Une matière faite de sentiments. Dans les œuvres des deux peintres s’observent les traces d’un lien indissociable. Serait-ce un tableau à deux mains ? Les mêmes couleurs, le même chevalet, une palette pour deux. Chasseigneaux signe Clergé et Clergé signe Chasseigneaux ? Tout se fond et s’enchaine dans les couleurs lorsque la touche et le trait se ressemblent, se rassemblent, se retrouvent. C’est à elle, c’est à lui. C’est lui, c’est elle. Ensemble dans l’atelier, ensemble dans le tableau. Les mêmes sujets, paysages, modèles ou amis de passage. Bien sûr le maître c’est Clergé, mais les aquarelles de Colette, quand même ! … Ses fondus, ces tons sans dessins, ses intuitions chromatiques, ces rivages de Tahiti, ses lunes qui éclairent les plaines, ces couchers de soleil sans couleur, au lavis d’encre qui illumine les campagnes. Mais Clergé ! … Ces cirques, ces zones, ces bistrots, l’humanité peinte, une peinture aux accents, au caractère, aux saveurs populaires. Les paysages de Paris, de Provence, de Bretagne et de tout ces ailleurs traversés. Dans l’atelier c’est l’amour qui tient la pose.
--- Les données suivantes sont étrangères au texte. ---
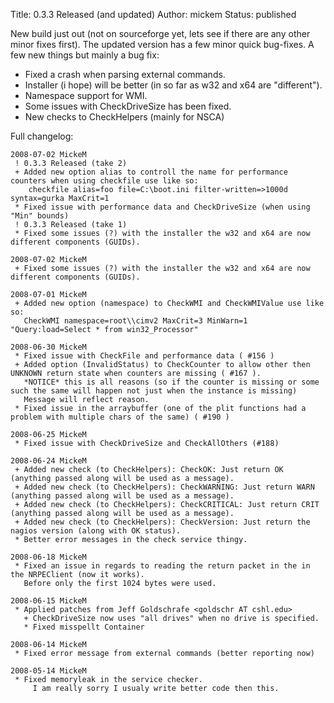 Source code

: Title: 0.3.3 Released (and updated)
Author: mickem
Status: published

New build just out (not on sourceforge yet, lets see if there are any other minor fixes first). 
The updated version has a few minor quick bug-fixes. A few new things but mainly a bug fix: 

* Fixed a crash when parsing external commands. 
* Installer (i hope) will be better (in so far as w32 and x64 are "different"). 
* Namespace support for WMI. 
* Some issues with CheckDriveSize has been fixed. 
* New checks to CheckHelpers (mainly for NSCA)

Full changelog:

    2008-07-02 MickeM
     ! 0.3.3 Released (take 2)
     + Added new option alias to controll the name for performance counters when using checkfile use like so:
        checkfile alias=foo file=C:\boot.ini filter-written=>1000d syntax=gurka MaxCrit=1
     * Fixed issue with performance data and CheckDriveSize (when using "Min" bounds)
     ! 0.3.3 Released (take 1)
     * Fixed some issues (?) with the installer the w32 and x64 are now different components (GUIDs).

    2008-07-02 MickeM
     + Fixed some issues (?) with the installer the w32 and x64 are now different components (GUIDs).
    
    2008-07-01 MickeM
     + Added new option (namespace) to CheckWMI and CheckWMIValue use like so:
       CheckWMI namespace=root\\cimv2 MaxCrit=3 MinWarn=1 "Query:load=Select * from win32_Processor"
    
    2008-06-30 MickeM
     * Fixed issue with CheckFile and performance data ( #156 )
     + Added option (InvalidStatus) to CheckCounter to allow other then UNKNOWN return state when counters are missing ( #167 ).
       *NOTICE* this is all reasons (so if the counter is missing or some such the same will happen not just when the instance is missing)
       Message will reflect reason.
     * Fixed issue in the arraybuffer (one of the plit functions had a problem with multiple chars of the same) ( #190 )
    
    2008-06-25 MickeM
     * Fixed issue with CheckDriveSize and CheckAllOthers (#188)
    
    2008-06-24 MickeM
     + Added new check (to CheckHelpers): CheckOK: Just return OK (anything passed along will be used as a message).
     + Added new check (to CheckHelpers): CheckWARNING: Just return WARN (anything passed along will be used as a message).
     + Added new check (to CheckHelpers): CheckCRITICAL: Just return CRIT (anything passed along will be used as a message).
     + Added new check (to CheckHelpers): CheckVersion: Just return the nagios version (along with OK status).
     * Better error messages in the check service thingy.
    
    2008-06-18 MickeM
     * Fixed an issue in regards to reading the return packet in the in the NRPEClient (now it works).
       Before only the first 1024 bytes were used.
    
    2008-06-15 MickeM
     * Applied patches from Jeff Goldschrafe <goldschr AT cshl.edu>
       + CheckDriveSize now uses "all drives" when no drive is specified.
       * Fixed misspellt Container
    
    2008-06-14 MickeM
     * Fixed error message from external commands (better reporting now)
    
    2008-05-14 MickeM
     * Fixed memoryleak in the service checker.
         I am really sorry I usualy write better code then this.

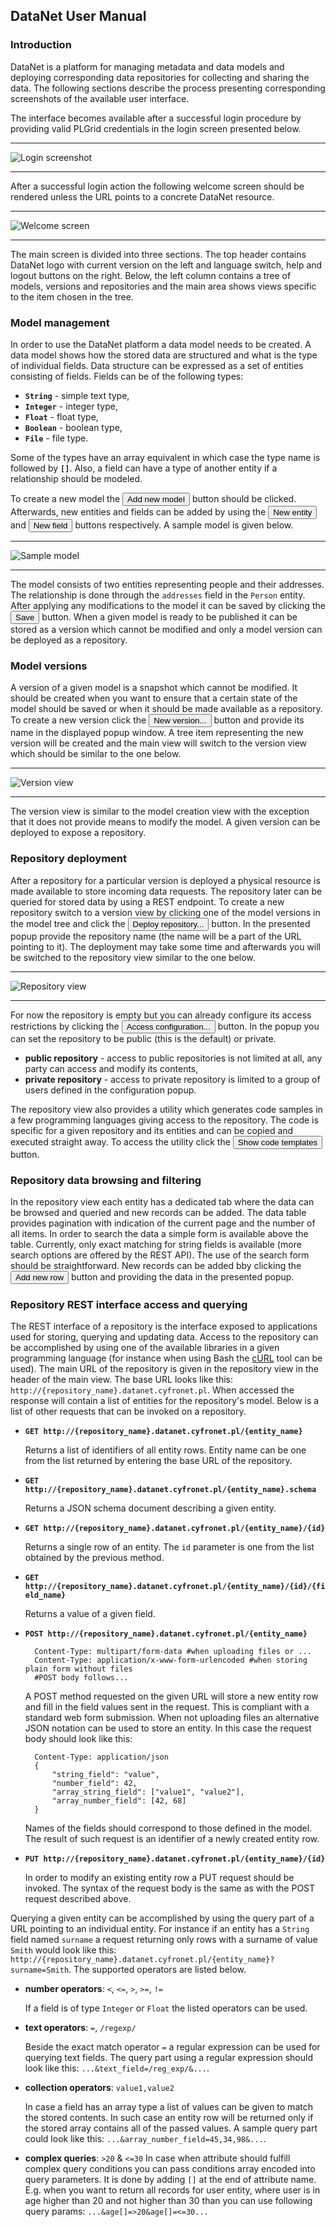 ## DataNet User Manual

### Introduction

DataNet is a platform for managing metadata and data models and deploying corresponding data repositories for collecting and sharing the data.
The following sections describe the process presenting corresponding screenshots of the available user interface.

The interface becomes available after a successful login procedure by providing valid PLGrid credentials in the login screen presented below.

---

![Login screenshot](resources/login.png)

---

After a successful login action the following welcome screen should be rendered unless the URL
points to a concrete DataNet resource.

---

![Welcome screen](resources/welcome.png)

---

The main screen is divided into three sections. The top header contains DataNet logo with current
version on the left and language switch, help and logout buttons on the right. Below, the left column
contains a tree of models, versions and repositories and the main area shows views specific to the item
chosen in the tree.

### Model management

In order to use the DataNet platform a data model needs to be created. A data model shows how the stored
data are structured and what is the type of individual fields. Data structure can be expressed as a set
of entities consisting of fields. Fields can be of the following types:

* **`String`** - simple text type,
* **`Integer`** - integer type,
* **`Float`** - float type,
* **`Boolean`** - boolean type,
* **`File`** - file type.

Some of the types have an array equivalent in which case the type name is followed by **`[]`**. Also,
a field can have a type of another entity if a relationship should be modeled.

To create a new model the <button class="btn btn-success"><i class="icon-plus"></i> Add new model</button> button should be clicked.
Afterwards, new entities and fields can be added by using the <button class="btn btn-success"><i class="icon-plus"></i> New entity</button>
and <button class="btn btn-success"><i class="icon-plus"></i> New field</button> buttons respectively. A sample
model is given below.

---

![Sample model](resources/sample-model.png)

---

The model consists of two entities representing people and their addresses. The relationship is done through
the `addresses` field in the `Person` entity. After applying any modifications to the model it can be saved
by clicking the <button class="btn"><i class="icon-save"></i> Save</button> button. When a given model is ready
to be published it can be stored as a version which cannot be modified and only a model version can be deployed
as a repository.

### Model versions

A version of a given model is a snapshot which cannot be modified. It should be created when you want to ensure
that a certain state of the model should be saved or when it should be made available as a repository. To create
a new version click the <button class="btn"><i class="icon-briefcase"></i> New version...</button> button
and provide its name in the displayed popup window. A tree item representing the new version will be created
and the main view will switch to the version view which should be similar to the one below.

---

![Version view](resources/model-version.png)

---

The version view is similar to the model creation view with the exception that it does not provide means
to modify the model. A given version can be deployed to expose a repository.

### Repository deployment

After a repository for a particular version is deployed a physical resource is made available to store incoming
data requests. The repository later can be queried for stored data by using a REST endpoint. To create a new
repository switch to a version view by clicking one of the model versions in the model tree and click the
<button class="btn"><i class="icon-cloud-upload"></i> Deploy repository...</button> button. In the presented
popup provide the repository name (the name will be a part of the URL pointing to it). The deployment may take
some time and afterwards you will be switched to the repository view similar to the one below.

---

![Repository view](resources/repository.png)

---

For now the repository is empty but you can already configure its access restrictions by clicking the
<button class="btn"><i class="icon-eye-open"></i> Access configuration...</button> button. In the popup
you can set the repository to be public (this is the default) or private.

* **public repository** - access to public repositories is not limited at all, any party can access and modify
its contents,
* **private repository** - access to private repository is limited to a group of users defined in the configuration
popup.

The repository view also provides a utility which generates code samples in a few programming languages giving
access to the repository. The code is specific for a given repository and its entities and can be copied
and executed straight away. To access the utility click the
<button class="btn"><i class="icon-pencil"></i> Show code templates</button> button.

### Repository data browsing and filtering

In the repository view each entity has a dedicated tab where the data can be browsed and queried and new
records can be added. The data table provides pagination with indication of the current page and the number
of all items. In order to search the data a simple form is available above the table. Currently, only exact
matching for string fields is available (more search options are offered by the REST API). The use of the search
form should be straightforward. New records can be added bby clicking the
<button class="btn btn-success"><i class="icon-plus"></i> Add new row</button> button and providing the data
in the presented popup.

### Repository REST interface access and querying

The REST interface of a repository is the interface exposed to applications used for storing, querying and
updating data. Access to the repository can be accomplished by using one of the available libraries
in a given programming language (for instance when using Bash the [cURL](http://curl.haxx.se) tool can be used).
The main URL of the repository is given in the repository view in the header of the main view. The base URL looks
like this: `http://{repository_name}.datanet.cyfronet.pl`. When accessed the response will contain a list of
entities for the repository's model. Below is a list of other requests that can be invoked on a repository.

* **`GET http://{repository_name}.datanet.cyfronet.pl/{entity_name}`**

    Returns a list of identifiers of all entity rows. Entity name can be one from the list returned by entering
    the base URL of the repository.

* **`GET http://{repository_name}.datanet.cyfronet.pl/{entity_name}.schema`**

    Returns a JSON schema document describing a given entity.

* **`GET http://{repository_name}.datanet.cyfronet.pl/{entity_name}/{id}`**

    Returns a single row of an entity. The `id` parameter is one from the list obtained by the previous
    method.

* **`GET http://{repository_name}.datanet.cyfronet.pl/{entity_name}/{id}/{field_name}`**

    Returns a value of a given field.

* **`POST http://{repository_name}.datanet.cyfronet.pl/{entity_name}`**

        Content-Type: multipart/form-data #when uploading files or ...
        Content-Type: application/x-www-form-urlencoded #when storing plain form without files
        #POST body follows...
    
    A POST method requested on the given URL will store a new entity row and fill in the field values
    sent in the request. This is compliant with a standard web form submission. When not uploading files
    an alternative JSON notation can be used to store an entity. In this case the request body should look
    like this:
    
        Content-Type: application/json
        {
            "string_field": "value",
            "number_field": 42,
            "array_string_field": ["value1", "value2"],
            "array_number_field": [42, 68]
        }
    
    Names of the fields should correspond to those defined in the model. The result of such request is
    an identifier of a newly created entity row.

* **`PUT http://{repository_name}.datanet.cyfronet.pl/{entity_name}/{id}`**

    In order to modify an existing entity row a PUT  request should be invoked. The syntax of  the request body
    is the same as with the POST request described above.

Querying a given entity can be accomplished by using the query part of a URL pointing to an individual entity. For
instance if an entity has a `String` field named `surname` a request returning only rows with a surname of value
`Smith` would look like this: `http://{repository_name}.datanet.cyfronet.pl/{entity_name}?surname=Smith`.
The supported operators are listed below.

* **number operators**: `<`, `<=`, `>`, `>=`, `!=`

    If a field is of type `Integer` or `Float` the listed operators can be used.

* **text operators**: `=`, `/regexp/`

    Beside the exact match operator `=` a regular expression can be used for querying text fields. The query part
    using a regular expression should look like this: `...&text_field=/reg_exp/&...`.

* **collection operators**: `value1,value2`

    In case a field has an array type a list of values can be given to match the stored contents. In such case
    an entity row will be returned only if the stored array contains all of the passed values. A sample query
    part could look like this: `...&array_number_field=45,34,98&...`.
    
* **complex queries**: `>20` & `<=30`
	In case when attribute should fulfill complex query conditions you can pass conditions array encoded into 
	query parameters. It is done by adding `[]` at the end of attribute name. E.g. when you want to return all
	records for user entity, where user is in age higher than 20 and not higher than 30 than you can use following
	query params: `...&age[]=>20&age[]=<=30...` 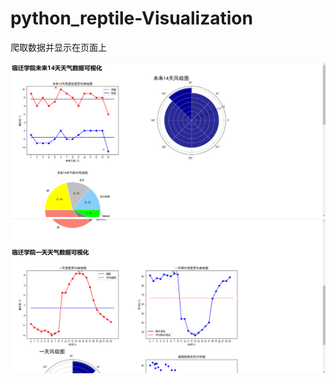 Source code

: # python_reptile-Visualization
爬取数据并显示在页面上

![image](20241225223153.png)
![image](20241225223157.png)
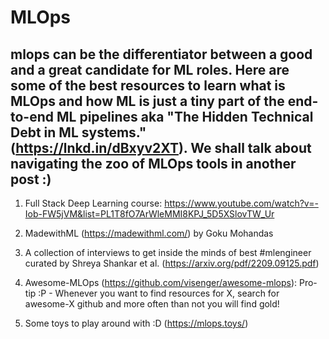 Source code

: # MLOps

## mlops can be the differentiator between a good and a great candidate for ML roles. Here are some of the best resources to learn what is MLOps and how ML is just a tiny part of the end-to-end ML pipelines aka "The Hidden Technical Debt in ML systems." (https://lnkd.in/dBxyv2XT). We shall talk about navigating the zoo of MLOps tools in another post :)

  1. Full Stack Deep Learning course: https://www.youtube.com/watch?v=-Iob-FW5jVM&list=PL1T8fO7ArWleMMI8KPJ_5D5XSlovTW_Ur

  2. MadewithML (https://madewithml.com/) by Goku Mohandas

  3. A collection of interviews to get inside the minds of best #mlengineer curated by Shreya Shankar et al. (https://arxiv.org/pdf/2209.09125.pdf)

  4. Awesome-MLOps (https://github.com/visenger/awesome-mlops): 
Pro-tip :P - Whenever you want to find resources for X, search for awesome-X github and more often than not you will find gold!

  5. Some toys to play around with :D (https://mlops.toys/)
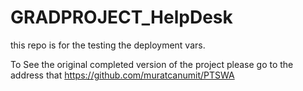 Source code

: GRADPROJECT_HelpDesk
====================

this repo is for the testing the deployment vars.

To See the original completed version of the project please go to the address that https://github.com/muratcanumit/PTSWA 
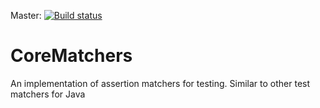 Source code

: Master: [![Build status](https://ci.appveyor.com/api/projects/status/nk660hqrgct8mel3/branch/master?svg=true)](https://ci.appveyor.com/project/jpopadak/corematchers/branch/master)

# CoreMatchers
An implementation of assertion matchers for testing. Similar to other test matchers for Java


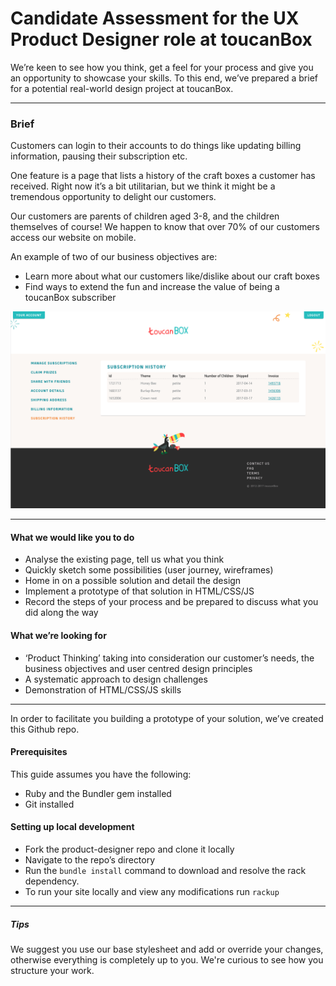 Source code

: # Candidate Assessment for the UX Product Designer role at toucanBox

We’re keen to see how you think, get a feel for your process and give you an opportunity to showcase your skills. To this end, we’ve prepared a brief for a potential real-world design project at toucanBox.

---

### Brief

Customers can login to their accounts to do things like updating billing information, pausing their subscription etc. 

One feature is a page that lists a history of the craft boxes a customer has received. Right now it’s a bit utilitarian, but we think it might be a tremendous opportunity to delight our customers. 

Our customers are parents of children aged 3-8, and the children themselves of course! We happen to know that over 70% of our customers access our website on mobile.

An example of two of our business objectives are:
- Learn more about what our customers like/dislike about our craft boxes
- Find ways to extend the fun and increase the value of being a toucanBox subscriber


![Desktop Screenshot](/desktop.png?raw=true "Desktop Screenshot")


---

#### What we would like you to do
- Analyse the existing page, tell us what you think
- Quickly sketch some possibilities (user journey, wireframes)
- Home in on a possible solution and detail the design
- Implement a prototype of that solution in HTML/CSS/JS
- Record the steps of your process and be prepared to discuss what you did along the way

#### What we’re looking for
- ‘Product Thinking’ taking into consideration our customer’s needs, the business objectives and user centred design principles
- A systematic approach to design challenges
- Demonstration of HTML/CSS/JS skills

---

In order to facilitate you building a prototype of your solution, we’ve created this Github repo.


#### Prerequisites
This guide assumes you have the following:
- Ruby and the Bundler gem installed
- Git installed


#### Setting up local development
- Fork the product-designer repo and clone it locally
- Navigate to the repo’s directory
- Run the `bundle install` command to download and resolve the rack dependency.
- To run your site locally and view any modifications run `rackup` 

---


##### Tips
We suggest you use our base stylesheet and add or override your changes, otherwise everything is completely up to you. We're curious to see how you structure your work.


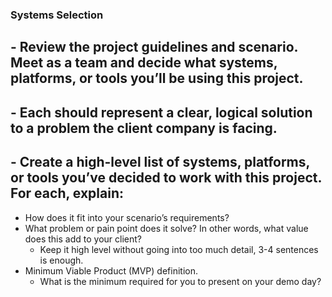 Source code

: ### Systems Selection

## - Review the project guidelines and scenario. Meet as a team and decide what systems, platforms, or tools you’ll be using this project.
## - Each should represent a clear, logical solution to a problem the client company is facing.
## - Create a high-level list of systems, platforms, or tools you’ve decided to work with this project. For each, explain:
- How does it fit into your scenario’s requirements?
- What problem or pain point does it solve? In other words, what value does this add to your client?
  - Keep it high level without going into too much detail, 3-4 sentences is enough.
- Minimum Viable Product (MVP) definition.
  - What is the minimum required for you to present on your demo day?
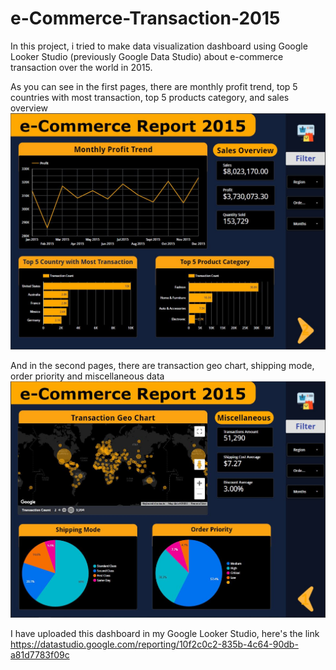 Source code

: # e-Commerce-Transaction-2015

In this project, i tried to make data visualization dashboard using Google Looker Studio (previously Google Data Studio) about e-commerce transaction over the world in 2015. 

As you can see in the first pages, there are monthly profit trend, top 5 countries with most transaction, top 5 products category, and sales overview
![image alt text](https://github.com/prasetyown/e-Commerce-Transaction-2015/blob/master/images/1pg.JPG)



And in the second pages, there are transaction geo chart, shipping mode, order priority and miscellaneous data
![image alt text](https://github.com/prasetyown/e-Commerce-Transaction-2015/blob/master/images/2pg.JPG)

I have uploaded this dashboard in my Google Looker Studio, here's the link
https://datastudio.google.com/reporting/10f2c0c2-835b-4c64-90db-a81d7783f09c



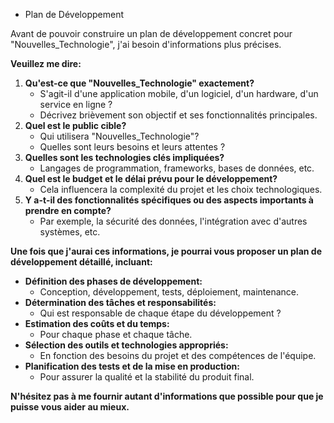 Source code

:  - Plan de Développement

Avant de pouvoir construire un plan de développement concret pour "Nouvelles_Technologie", j'ai besoin d'informations plus précises.  

**Veuillez me dire:**

1. **Qu'est-ce que "Nouvelles_Technologie" exactement?** 
    * S'agit-il d'une application mobile, d'un logiciel, d'un hardware, d'un service en ligne ? 
    * Décrivez brièvement son objectif et ses fonctionnalités principales.
2. **Quel est le public cible?** 
    * Qui utilisera "Nouvelles_Technologie"? 
    * Quelles sont leurs besoins et leurs attentes ?
3. **Quelles sont les technologies clés impliquées?** 
    * Langages de programmation, frameworks, bases de données, etc.
4. **Quel est le budget et le délai prévu pour le développement?** 
    * Cela influencera la complexité du projet et les choix technologiques.
5. **Y a-t-il des fonctionnalités spécifiques ou des aspects importants à prendre en compte?** 
    * Par exemple, la sécurité des données, l'intégration avec d'autres systèmes, etc.

**Une fois que j'aurai ces informations, je pourrai vous proposer un plan de développement détaillé, incluant:**

* **Définition des phases de développement:**
    * Conception, développement, tests, déploiement, maintenance.
* **Détermination des tâches et responsabilités:**
    * Qui est responsable de chaque étape du développement ?
* **Estimation des coûts et du temps:**
    * Pour chaque phase et chaque tâche.
* **Sélection des outils et technologies appropriés:**
    * En fonction des besoins du projet et des compétences de l'équipe.
* **Planification des tests et de la mise en production:**
    * Pour assurer la qualité et la stabilité du produit final.

**N'hésitez pas à me fournir autant d'informations que possible pour que je puisse vous aider au mieux.**



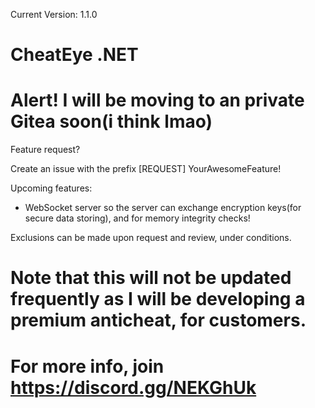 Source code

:Current Version: 1.1.0

# CheatEye .NET

# Alert! I will be moving to an private Gitea soon(i think lmao)

Feature request?

Create an issue with the prefix [REQUEST] YourAwesomeFeature!


Upcoming features:

- WebSocket server so the server can exchange encryption keys(for secure data storing), and for memory integrity checks!

Exclusions can be made upon request and review, under conditions.

# Note that this will not be updated frequently as I will be developing a premium anticheat, for customers.
# For more info, join https://discord.gg/NEKGhUk
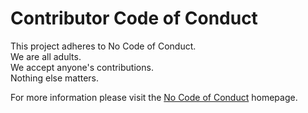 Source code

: # Contributor Code of Conduct

This project adheres to No Code of Conduct.  
We are all adults.  
We accept anyone's contributions.  
Nothing else matters.

For more information please visit the [No Code of Conduct](https://github.com/domgetter/NCoC) homepage.
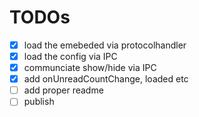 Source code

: # TODOs
- [x] load the emebeded via protocolhandler
- [x] load the config via IPC
- [x] communciate show/hide via IPC
- [x] add onUnreadCountChange, loaded etc
- [ ] add proper readme
- [ ] publish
Copyright : Pierre Jahan. Colette Chasseigneaux dans l'atelier du 8.
Le peintre Clergé partage la fin de sa vie entre cet atelier et celui de La zone Porte des Lilas, il décède à l’hôpital Laënnec en 1963, laissant l’atelier à Colette et Solange. Et la vie continua…
Colette est décédée en mars 2017 Solange un peu avant en 2009.
Auguste Clergé (1891-1963)
Quelle émotion ce fut d’ouvrir cette porte et de découvrir plus d’un demi-siècle plus tard que rien n’avait changé. Pendant longtemps Colette se lavait à l’eau froide comme s’il fallait que ce lieu soit celui d’un monde qui ne change pas. Cette poussière… quand les êtres disparaissent, l’amour disparait-il avec eux ? Cette étrange sensation en entrant dans l’atelier que l’amour n’avait pas quitté les lieux, qu’il était encore là, attaché à cette espace, accroché aux objets, si présent dans les tableaux. Aujourd’hui l’atelier a été vendu, et cette histoire constitue un chapitre tout entier du grand livre du Montparnasse de légende. Aussi la Galerie Les Montparnos est incroyablement heureuse de vous raconter le récit de cet atelier, l’histoire de Clergé et de Colette, de Solange et de leurs amis. Parce que notre Montparnasse si aimé réclame plus que jamais des pages à sa propre mémoire. Parce que ce Montparnasse c’était Paris capitale des arts. Parce que ses rues avaient pour nom ses artistes qui ont fait l’histoire. Ainsi, autour d’une sélection étonnée d’œuvres et de documents d’époque, cette exposition restituera t’elle cette atmosphère où tournoient encore les muses des Amants du Parnasse.